Более того, объяснение, данное Хрущевым тем преступлениям, которые он признал, — болезненная подозрительность Сталина — скрывает наиболее характерный аспект тоталитарного террора, заключающийся в том, что его развязывают, когда уничтожена всякая организованная оппозиция и тоталитарный правитель знает, что ему уже нечего опасаться. Это особенно верно относительно того, что происходило в России. Сталин начал свои гигантские чистки не в 1928 г., когда признал, что «у нас есть внутренние враги», и когда действительно имел основания чего-то бояться (он знал, что Бухарин сравнивал его с Чингисханом и что тот был убежден: политика Сталина «вела страну к голоду, разрухе и полицейскому режиму»), [6] а в 1934 г., когда все бывшие оппозиционеры «признали свои ошибки» и сам Сталин на XVII съезде партии, названном им также «съездом победителей», заявил: «…на этом съезде — и доказывать нечего, да, пожалуй — и бить некого».[7] Нет никакого сомнения ни в сенсационном характере, ни в решающем политическом значении XX съезда партии для Советской России и для коммунистического движения в целом. Однако это именно политическое значение; свет, который проливают официальные источники после сталинской поры на то, что происходило в предшествующий период, это не свет правды.

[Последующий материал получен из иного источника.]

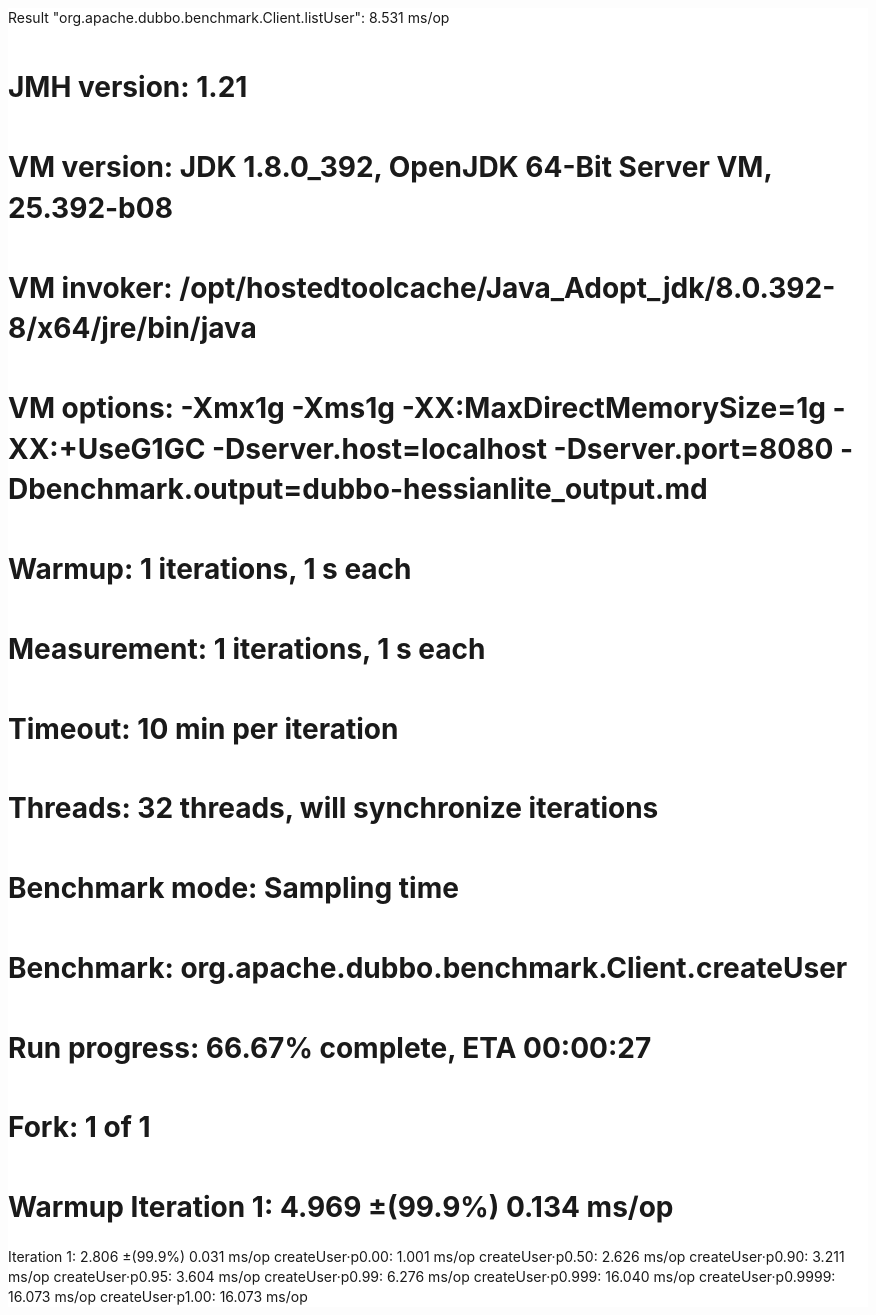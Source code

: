 
Result "org.apache.dubbo.benchmark.Client.listUser":
  8.531 ms/op


# JMH version: 1.21
# VM version: JDK 1.8.0_392, OpenJDK 64-Bit Server VM, 25.392-b08
# VM invoker: /opt/hostedtoolcache/Java_Adopt_jdk/8.0.392-8/x64/jre/bin/java
# VM options: -Xmx1g -Xms1g -XX:MaxDirectMemorySize=1g -XX:+UseG1GC -Dserver.host=localhost -Dserver.port=8080 -Dbenchmark.output=dubbo-hessianlite_output.md
# Warmup: 1 iterations, 1 s each
# Measurement: 1 iterations, 1 s each
# Timeout: 10 min per iteration
# Threads: 32 threads, will synchronize iterations
# Benchmark mode: Sampling time
# Benchmark: org.apache.dubbo.benchmark.Client.createUser

# Run progress: 66.67% complete, ETA 00:00:27
# Fork: 1 of 1
# Warmup Iteration   1: 4.969 ±(99.9%) 0.134 ms/op
Iteration   1: 2.806 ±(99.9%) 0.031 ms/op
                 createUser·p0.00:   1.001 ms/op
                 createUser·p0.50:   2.626 ms/op
                 createUser·p0.90:   3.211 ms/op
                 createUser·p0.95:   3.604 ms/op
                 createUser·p0.99:   6.276 ms/op
                 createUser·p0.999:  16.040 ms/op
                 createUser·p0.9999: 16.073 ms/op
                 createUser·p1.00:   16.073 ms/op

Если говорить о нашем знании сталинской эпохи, то публикация Файнсодом смоленского архива, которую я уже упоминала, остается, несомненно, самой важной публикацией, и очень жаль, что за этой первой, во многом случайной, выборкой до сих пор не последовали более обширные публикации данного материала. Судя по книге Файнсода, мы можем многое узнать о борьбе Сталина за власть в период середины 20-х годов: нам сейчас известно, насколько шатким было положение партии,[8] причем не только потому, что дух открытой оппозиции преобладал в стране, но и в силу того, что партию разъедали коррупция и пьянство; отчетливо выраженный антисемитизм сопровождал почти все требования либерализации;[9] движение за коллективизацию и раскулачивание, начавшееся после 1928 г., в действительности прервало нэп — новую экономическую политику Ленина, а вместе с этим прервало начавшееся примирение между народом и его правительством;[10] этим мерам яростно и единодушно сопротивлялся весь класс крестьянства, решивший, что «лучше не родиться, чем вступить в колхоз»,[11] и не соглашавшийся быть разделенным на богатых, середняков и бедняков для того, чтобы его подняли против кулаков — [12] «есть кто-то, кто хуже этих кулаков и кто думает только о том, чтобы затравить людей»;[13] ситуация была не намного лучше в городах, где рабочие отказывались сотрудничать с профсоюзами, находившимися под контролем партии, и называли представителей руководства «отъевшимися чертями», «лживыми паразитами» и т. п.[14]
Файнсод справедливо отмечает, что эти документы отчетливо демонстрируют не только наличие «широко распространенного массового недовольства», но и отсутствие какой-либо «достаточным образом организованной оппозиции» режиму в целом. Он не замечает вместе с тем того — это, по моему мнению, столь же наглядно показывают свидетельства, — что существовала очевидная альтернатива захвату власти Сталиным и трансформации однопартийной диктатуры в тотальное господство, которая заключалась в продолжении политики нэпа, какой она была инициирована Лениным.[15] Более того, меры, принятые Сталиным при введении первого пятилетнего плана в 1928 г., когда он обладал почти полным контролем над партией, подтверждают, что превращение классов в массы и соответственно искоренение всякой групповой солидарности являются условием sine qua non тотального господства.
Что касается периода никем не оспариваемого правления Сталина, начиная с 1929 г., то смоленский архив, как правило, подтверждает то, что нам было известно из менее надежных источников. Это верно даже относительно его некоторых странных пробелов, особенно тех, что касаются статистических данных. Ведь эти пробелы лишь подтверждают, что в этом отношении, как и в других, сталинский режим был безжалостно последовательным: все факты, которые не согласовывались или, возможно, не могли бы согласовываться с официальными фикциями, — данными об урожаях, преступности, действительными случаями «контрреволюционной» деятельности, отличавшимися от более поздних фиктивных заговоров, — рассматривались как нефакты. С тоталитарным презрением к фактам и реальности в полной мере согласуется то обстоятельство, что все данные, вместо того чтобы собираться в Москве из всех уголков огромной территории, сначала доводились до сведения тех или иных местностей посредством публикаций в «Правде», «Известиях» или в каком-то другом официальном органе в Москве, так что всякая область и всякий район в Советском Союзе получали свои официальные фиктивные статистические данные во многом подобно тому, как они получали не менее фиктивные задания по пятилетним планам.[16]